I have multiple strings, which are created based on a few (mostly) known variables and a few unknown templates. I'd like to know what those templates were to extract the variable parts from these strings. After that I can relatively easily infer the meaning of each substring, so only the pattern recognition is the question here. For example:
"76 (q) h"
"a x q y 123"
"c x e y 73"
"3 (e) z"
...
# pattern recognition: examples -> templates
"{1} x {2} y {3}"
"{1} ({2}) {3}"
# clusters based on template type
"{1} x {2} y {3}" -> ["a x q y 123", "c x e y 73", ...]
"{1} ({2}) {3}" -> ["76 (q) h", "3 (e) z", ...]

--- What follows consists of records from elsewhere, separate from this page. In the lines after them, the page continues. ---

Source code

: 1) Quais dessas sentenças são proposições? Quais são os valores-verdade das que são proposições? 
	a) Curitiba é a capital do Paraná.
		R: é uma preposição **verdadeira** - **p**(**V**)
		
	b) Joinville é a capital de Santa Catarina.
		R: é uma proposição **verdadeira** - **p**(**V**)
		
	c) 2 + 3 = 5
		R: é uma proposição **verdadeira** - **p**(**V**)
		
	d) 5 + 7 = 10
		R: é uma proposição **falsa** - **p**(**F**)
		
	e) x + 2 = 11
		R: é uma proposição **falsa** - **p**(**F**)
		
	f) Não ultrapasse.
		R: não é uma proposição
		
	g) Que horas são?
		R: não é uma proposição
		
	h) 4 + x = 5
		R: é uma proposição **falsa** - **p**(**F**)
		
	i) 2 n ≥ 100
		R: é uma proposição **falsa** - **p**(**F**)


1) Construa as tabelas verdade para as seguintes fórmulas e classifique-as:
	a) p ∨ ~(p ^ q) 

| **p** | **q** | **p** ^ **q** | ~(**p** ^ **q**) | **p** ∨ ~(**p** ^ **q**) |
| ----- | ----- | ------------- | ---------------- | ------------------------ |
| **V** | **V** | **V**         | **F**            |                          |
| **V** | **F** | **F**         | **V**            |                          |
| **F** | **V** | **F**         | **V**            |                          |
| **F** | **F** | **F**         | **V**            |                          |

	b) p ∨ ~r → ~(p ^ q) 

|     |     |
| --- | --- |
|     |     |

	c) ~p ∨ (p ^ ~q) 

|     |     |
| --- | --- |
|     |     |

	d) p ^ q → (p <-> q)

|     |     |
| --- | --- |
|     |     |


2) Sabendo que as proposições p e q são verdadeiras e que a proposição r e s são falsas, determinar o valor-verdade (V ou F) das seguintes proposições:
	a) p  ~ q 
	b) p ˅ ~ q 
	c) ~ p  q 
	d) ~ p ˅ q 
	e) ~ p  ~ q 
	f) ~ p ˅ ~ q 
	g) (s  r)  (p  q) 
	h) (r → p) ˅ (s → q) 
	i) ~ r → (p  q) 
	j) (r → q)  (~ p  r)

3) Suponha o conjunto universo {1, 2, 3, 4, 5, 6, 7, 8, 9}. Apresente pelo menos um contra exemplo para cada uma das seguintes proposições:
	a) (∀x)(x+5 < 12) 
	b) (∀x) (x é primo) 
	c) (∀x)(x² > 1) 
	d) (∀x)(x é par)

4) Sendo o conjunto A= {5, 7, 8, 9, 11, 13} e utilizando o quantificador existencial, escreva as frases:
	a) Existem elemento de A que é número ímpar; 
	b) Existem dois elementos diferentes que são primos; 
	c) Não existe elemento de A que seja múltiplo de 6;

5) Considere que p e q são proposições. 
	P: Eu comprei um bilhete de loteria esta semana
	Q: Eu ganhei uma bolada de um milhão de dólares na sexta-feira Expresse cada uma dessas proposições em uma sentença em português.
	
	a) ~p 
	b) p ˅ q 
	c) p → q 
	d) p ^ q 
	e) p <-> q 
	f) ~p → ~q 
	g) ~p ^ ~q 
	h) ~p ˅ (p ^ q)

# inference: substrings -> extracted variables
"76 (q) h" -> ["76", "q", "h"] -> {x: "h", y: "q", z: 76}
"a x q y 123" -> ["a", "q", "123"] -> {x: "a", y: "q", z: 123}
"c x e y 73" -> ["c", "e", "73"] -> {x: "c", y: "e", z: 73}
"3 (e) z" -> ["3", "e", "z"] -> {x: "z", y: "e", z: 3}
I have found a similar question: Intelligent pattern matching in string, but in my case there is no way to train the parser with positives. Any idea how to solve this?

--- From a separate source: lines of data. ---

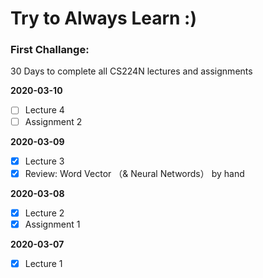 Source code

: # Try to Always Learn :)



### First Challange:

30 Days to complete all CS224N lectures and assignments

**2020-03-10**

- [ ] Lecture 4
- [ ] Assignment 2

**2020-03-09**

- [x] Lecture 3
- [x] Review: Word Vector （& Neural Networds） by hand  

**2020-03-08**

- [x] Lecture 2
- [x] Assignment 1

**2020-03-07**

- [x] Lecture 1







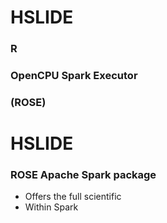 # HSLIDE

### R
### OpenCPU Spark Executor
### (ROSE)


# HSLIDE

### ROSE Apache Spark package

 - Offers the full scientific 
 - Within Spark
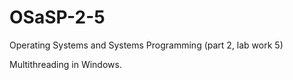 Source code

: # OSaSP-2-5
Operating Systems and Systems Programming (part 2, lab work 5)

Multithreading in Windows.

It turned out what I need is called sequential pattern mining. There are many algorithms for example SPADE, PrefixSpan, CloSpan, BIDE, etc. What I need is an algorithm, which works with gaps too, or an algorithm which finds the frequent substrings which I can concatenate with wildcards. Selecting the proper pattern from the found frequent closed patterns is far from obvious, I am still working on it, but I am a lot closer now than 2 months ago.